And the way race, gender, and imperialism play into the original novels.

Five editions of The Viscount Who Loved Me by Julia Quinn. Image: Avon Books and Alyssa Shotwell.

With the massive success of Shonda Rhimes’ fantasy-like take on Julia Quinn’s Bridgerton novels, many people (myself included) are reading the books for the first time. Coinciding with this demand and their season-by-season adaptation of the individual novels, Netflix (like many production companies before them) created an adaptation edition with each book. So far, with romance imprint Avon Books (under Harper Collins), they’ve released new editions for The Duke and I (a.k.a. season one) and The Viscount Who Loved Me (a.k.a. season two).

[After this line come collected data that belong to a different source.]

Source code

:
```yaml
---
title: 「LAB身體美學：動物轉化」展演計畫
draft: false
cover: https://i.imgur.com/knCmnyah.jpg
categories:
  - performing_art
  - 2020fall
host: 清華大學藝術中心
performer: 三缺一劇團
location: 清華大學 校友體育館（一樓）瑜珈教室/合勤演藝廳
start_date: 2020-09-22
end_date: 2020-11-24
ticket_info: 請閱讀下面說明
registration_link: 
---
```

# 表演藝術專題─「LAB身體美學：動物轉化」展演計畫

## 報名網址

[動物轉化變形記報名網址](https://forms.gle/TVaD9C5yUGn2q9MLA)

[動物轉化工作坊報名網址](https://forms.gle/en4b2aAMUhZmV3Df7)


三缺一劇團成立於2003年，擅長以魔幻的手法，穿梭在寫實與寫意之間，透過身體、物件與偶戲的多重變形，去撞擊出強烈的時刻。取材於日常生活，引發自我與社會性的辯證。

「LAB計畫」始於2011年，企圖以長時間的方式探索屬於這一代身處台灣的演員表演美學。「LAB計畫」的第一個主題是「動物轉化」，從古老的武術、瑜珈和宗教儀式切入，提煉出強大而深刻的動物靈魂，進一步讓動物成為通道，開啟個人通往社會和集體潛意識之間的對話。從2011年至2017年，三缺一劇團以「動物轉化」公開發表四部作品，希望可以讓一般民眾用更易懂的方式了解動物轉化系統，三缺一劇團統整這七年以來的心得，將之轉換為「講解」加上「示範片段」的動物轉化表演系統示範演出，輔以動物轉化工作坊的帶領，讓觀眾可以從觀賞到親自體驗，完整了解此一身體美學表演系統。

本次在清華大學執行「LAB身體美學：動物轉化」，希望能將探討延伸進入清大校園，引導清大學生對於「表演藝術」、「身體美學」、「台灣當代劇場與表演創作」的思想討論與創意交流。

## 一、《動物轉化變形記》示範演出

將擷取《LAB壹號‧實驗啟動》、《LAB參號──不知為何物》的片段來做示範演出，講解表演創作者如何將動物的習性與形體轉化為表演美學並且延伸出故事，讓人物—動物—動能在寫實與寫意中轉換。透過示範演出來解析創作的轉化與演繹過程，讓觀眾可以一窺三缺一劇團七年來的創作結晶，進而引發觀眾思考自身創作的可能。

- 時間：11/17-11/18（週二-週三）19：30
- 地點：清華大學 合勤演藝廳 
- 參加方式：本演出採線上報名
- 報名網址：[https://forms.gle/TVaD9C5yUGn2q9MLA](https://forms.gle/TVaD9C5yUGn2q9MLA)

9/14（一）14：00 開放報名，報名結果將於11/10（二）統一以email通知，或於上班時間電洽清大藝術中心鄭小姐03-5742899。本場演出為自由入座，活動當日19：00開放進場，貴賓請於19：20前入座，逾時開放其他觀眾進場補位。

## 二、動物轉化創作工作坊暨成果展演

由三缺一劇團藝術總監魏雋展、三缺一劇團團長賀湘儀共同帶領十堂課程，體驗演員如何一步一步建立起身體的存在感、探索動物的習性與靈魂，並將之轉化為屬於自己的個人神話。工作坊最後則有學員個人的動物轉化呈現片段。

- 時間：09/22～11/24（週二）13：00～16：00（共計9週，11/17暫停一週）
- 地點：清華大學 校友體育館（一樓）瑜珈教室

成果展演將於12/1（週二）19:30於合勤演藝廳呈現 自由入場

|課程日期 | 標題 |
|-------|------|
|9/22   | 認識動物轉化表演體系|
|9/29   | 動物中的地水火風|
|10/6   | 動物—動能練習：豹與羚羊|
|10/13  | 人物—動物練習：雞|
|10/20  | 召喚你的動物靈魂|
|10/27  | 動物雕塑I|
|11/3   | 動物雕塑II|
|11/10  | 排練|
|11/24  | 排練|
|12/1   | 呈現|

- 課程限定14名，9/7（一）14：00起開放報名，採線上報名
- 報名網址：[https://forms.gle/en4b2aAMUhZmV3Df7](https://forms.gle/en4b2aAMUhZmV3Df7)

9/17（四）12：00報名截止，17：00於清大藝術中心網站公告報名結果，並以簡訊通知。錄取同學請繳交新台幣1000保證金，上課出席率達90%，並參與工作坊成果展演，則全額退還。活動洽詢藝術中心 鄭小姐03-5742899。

Usually, the conversation around movie/TV covers like this begins and ends with people loving or hating these editions on aesthetic grounds. However, with new Bridgerton covers, there lies a significant disconnect between the racial/ethnic makeup of the show’s cast (and, therefore, the new covers) and the very-white books themselves. Many have rightfully accused Netflix (and Avon) of misleading unaware readers who are venturing into this genre, by marketing the books as more inclusive than they are with the new covers—especially Black and brown readers, who may think that they will see themselves in the story like they did on the show.

The Netflix cover edition of the Duke and I came just one year after the Barnes & Noble “diverse covers” disaster, in which they redesigned “classics” with people of color on the cover alone—none of which featured Black protagonists, and then they did feature Black characters at all, you’d wish they didn’t. This announcement came during Black History Month of all months. While not as bad as the Barnes & Noble situation, Netflix and Avon’s marketing of diversity without substance or the uplifting of POC authors is tasteless at best and deceptive at worst.

It’s especially bad considering how race works within Quinn’s actual novels.

Race in Bridgerton books

I’m about halfway through Quinn’s first novel, The Duke and I, and aside from the fact that being racialized as white means freedom from acknowledging their whiteness for the main characters, racial implications are very present in the story’s background. As Lady Whistledown’s Society Papers (a.k.a. Regency Gossip Girl) tells us, the story takes place in 1813 England. For a few more decades, slavery was legal in the British Empire, which was still in its expanding stage. (It “peaked” in the 1820s.)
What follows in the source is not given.